Of all the places visited by the English entertainer, it was in Cavan Town that practical rationalisation came to the fore in a letter to the Cavan Weekly News following the great Gordon’s Monday night show on February 8, 1886. On the following Friday, a letter sent to the Weekly News editor from a member of the platform committee at the hall where the entertainment happened was published. Although the hall is not named, it is likely that Alfred Gordon’s was in the Protestant Hall where in subsequent years great entertainers like Percy French and his Kinnypottle Players tread the boards.

The author of the letter ‘by way of critique’ made comment on Mr Gordon’s seance, the parts whereby aid of a medium he found ‘a pin’ and his ‘murder test’. Gordon’s bizarre ability, said by him to be a gift or a faculty, could be no more than his ‘concealing our ignorance under the cloak of a technical term’ wrote the committee member. The canny person informed the editor: ‘Scientists seeking for a deeper reason have suggested that the performer, in doing such acts, derives instruction from tactile impressions, imparted unconsciously by the person serving as medium… besides my own experience in acting the part of medium, lead me to believe that it is almost impossible to avoid giving these hints.’

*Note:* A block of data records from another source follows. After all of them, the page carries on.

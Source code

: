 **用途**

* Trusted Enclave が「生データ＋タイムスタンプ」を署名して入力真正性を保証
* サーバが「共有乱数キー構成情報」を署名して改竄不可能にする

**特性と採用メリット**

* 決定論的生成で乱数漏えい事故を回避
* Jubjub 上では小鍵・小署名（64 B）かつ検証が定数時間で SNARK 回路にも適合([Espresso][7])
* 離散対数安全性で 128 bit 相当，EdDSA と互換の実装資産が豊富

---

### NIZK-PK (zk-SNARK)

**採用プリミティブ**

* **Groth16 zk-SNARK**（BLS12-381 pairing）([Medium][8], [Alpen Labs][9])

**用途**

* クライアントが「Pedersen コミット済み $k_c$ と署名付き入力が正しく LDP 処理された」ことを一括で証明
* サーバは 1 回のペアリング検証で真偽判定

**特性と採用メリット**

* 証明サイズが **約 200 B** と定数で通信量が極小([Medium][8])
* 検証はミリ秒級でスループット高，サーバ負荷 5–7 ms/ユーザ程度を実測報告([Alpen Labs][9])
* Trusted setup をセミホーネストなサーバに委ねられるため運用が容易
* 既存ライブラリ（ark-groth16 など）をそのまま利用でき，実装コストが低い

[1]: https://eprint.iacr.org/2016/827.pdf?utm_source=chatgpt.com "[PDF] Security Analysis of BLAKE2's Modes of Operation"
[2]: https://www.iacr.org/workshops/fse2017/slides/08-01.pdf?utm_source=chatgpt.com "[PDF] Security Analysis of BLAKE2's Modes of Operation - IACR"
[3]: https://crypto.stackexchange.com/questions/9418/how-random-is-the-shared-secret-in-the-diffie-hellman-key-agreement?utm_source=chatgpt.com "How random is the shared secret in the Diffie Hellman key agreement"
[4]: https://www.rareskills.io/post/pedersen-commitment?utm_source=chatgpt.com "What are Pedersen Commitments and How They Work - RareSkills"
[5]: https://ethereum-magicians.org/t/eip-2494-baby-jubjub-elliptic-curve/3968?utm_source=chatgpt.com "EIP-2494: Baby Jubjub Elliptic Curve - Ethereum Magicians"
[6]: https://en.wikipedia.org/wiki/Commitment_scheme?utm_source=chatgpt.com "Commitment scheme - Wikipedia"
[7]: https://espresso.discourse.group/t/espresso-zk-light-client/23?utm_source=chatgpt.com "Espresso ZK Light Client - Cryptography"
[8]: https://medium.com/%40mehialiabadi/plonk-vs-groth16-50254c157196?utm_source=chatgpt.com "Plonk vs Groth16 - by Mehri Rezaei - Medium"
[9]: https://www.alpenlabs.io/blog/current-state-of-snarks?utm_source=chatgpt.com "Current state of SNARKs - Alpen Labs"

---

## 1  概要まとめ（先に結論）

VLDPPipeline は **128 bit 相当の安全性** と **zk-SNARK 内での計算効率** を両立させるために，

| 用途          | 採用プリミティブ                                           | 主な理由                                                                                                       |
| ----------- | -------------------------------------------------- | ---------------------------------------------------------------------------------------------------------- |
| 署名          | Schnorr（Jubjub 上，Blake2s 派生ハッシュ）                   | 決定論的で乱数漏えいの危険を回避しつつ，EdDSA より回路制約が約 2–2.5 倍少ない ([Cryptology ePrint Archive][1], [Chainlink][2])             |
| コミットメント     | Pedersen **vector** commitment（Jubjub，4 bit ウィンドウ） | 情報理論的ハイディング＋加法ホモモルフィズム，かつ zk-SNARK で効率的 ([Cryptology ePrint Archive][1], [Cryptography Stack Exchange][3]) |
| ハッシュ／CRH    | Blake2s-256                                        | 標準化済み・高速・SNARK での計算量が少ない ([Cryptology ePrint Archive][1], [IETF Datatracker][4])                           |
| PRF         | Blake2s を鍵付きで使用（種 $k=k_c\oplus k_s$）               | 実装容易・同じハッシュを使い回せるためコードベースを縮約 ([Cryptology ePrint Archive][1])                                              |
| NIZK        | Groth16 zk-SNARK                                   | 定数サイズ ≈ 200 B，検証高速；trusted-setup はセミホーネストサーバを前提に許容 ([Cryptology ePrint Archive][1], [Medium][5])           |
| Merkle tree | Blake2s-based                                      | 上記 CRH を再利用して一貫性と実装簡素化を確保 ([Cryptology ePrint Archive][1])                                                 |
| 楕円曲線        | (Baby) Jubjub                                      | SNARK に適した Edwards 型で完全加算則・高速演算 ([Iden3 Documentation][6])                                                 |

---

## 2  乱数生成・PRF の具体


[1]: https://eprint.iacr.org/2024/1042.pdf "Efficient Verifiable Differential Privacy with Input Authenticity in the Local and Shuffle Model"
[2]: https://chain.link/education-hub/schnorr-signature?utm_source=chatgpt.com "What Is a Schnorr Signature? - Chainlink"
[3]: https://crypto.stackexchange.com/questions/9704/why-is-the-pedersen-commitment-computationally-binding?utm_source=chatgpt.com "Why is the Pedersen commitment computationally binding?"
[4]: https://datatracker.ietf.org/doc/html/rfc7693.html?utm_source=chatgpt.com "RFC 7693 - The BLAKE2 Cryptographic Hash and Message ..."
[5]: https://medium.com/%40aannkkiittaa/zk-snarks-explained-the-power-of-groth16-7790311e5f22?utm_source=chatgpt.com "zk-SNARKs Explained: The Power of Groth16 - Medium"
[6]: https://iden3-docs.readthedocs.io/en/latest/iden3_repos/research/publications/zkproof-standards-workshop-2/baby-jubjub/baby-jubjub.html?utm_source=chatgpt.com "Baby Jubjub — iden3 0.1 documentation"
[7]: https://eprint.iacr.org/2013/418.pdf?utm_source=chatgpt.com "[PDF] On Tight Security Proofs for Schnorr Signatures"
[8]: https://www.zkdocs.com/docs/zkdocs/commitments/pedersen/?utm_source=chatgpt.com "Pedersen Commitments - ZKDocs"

Writing on a slate, banjo playing, the hammer and bell-ringing and other acts, while Gordon was physically tied up, could not be explained. In conclusion, the letter finishes: ‘In giving credit for these performances we should, however, always bear in mind that there is a good deal of conjuring and sleight of hand mixed up with professional thought-reading.’

Carlow fraud

Gordon’s conjuring skills were not so much of concern in Carlow as his forgetful approach to unpaid bills. After putting on a superb show in Carlow town in March 1886, the mind-reader skedaddled, leaving the local newspaper defrauded of money owed for printing and advertising. He was challenged about it at the railway station to which he cheekily responded in ‘his native cockney accent’, that ‘as the Irish had gone in for the no rent manifesto, he did not see why he should not do the same.’

A week later, the Nationalist and Leinster Times coverage of the Carlow petty sessions announced Gordon had received a summons from P.J. Conlan for £1 18s, advertising and printing costs. The great mind-reader was a ‘no show’ and the bench pointed out three technical defects in the summons, which omitted what printing work had been done. The crafty Alfred Gordon had already left the country. Conlan just wanted to expose the fraud perpetrated against his newspaper by a crook.

Conclusion

Even with the best intentions to unravel Gordon’s methods, this particular mind-reader remains a mystery. A publication in 1885 titled ‘Light’, volume 5, recalled the visit of ‘a Mr Alfred Gordon’ to the Isle of Man, of whom a Mr Lockerby wrote about in The Isle of Man Times, as a medium of a low order whose ‘similarly conditioned’ spirits aid him in his tricks.

Ironically, Gordon wrote a long letter to denounce spiritualism as a ‘gross impostor’ and that he felt a need to expose the truth. The Light called out Gordon’s motive for the letter, labelling it a ploy to avail the performer an opportunity of promoting his own seance shows.

Before I forget, if you haven’t solved that riddle about the stranger’s stay in town, the answer is in his mode of transport: Friday, the horse.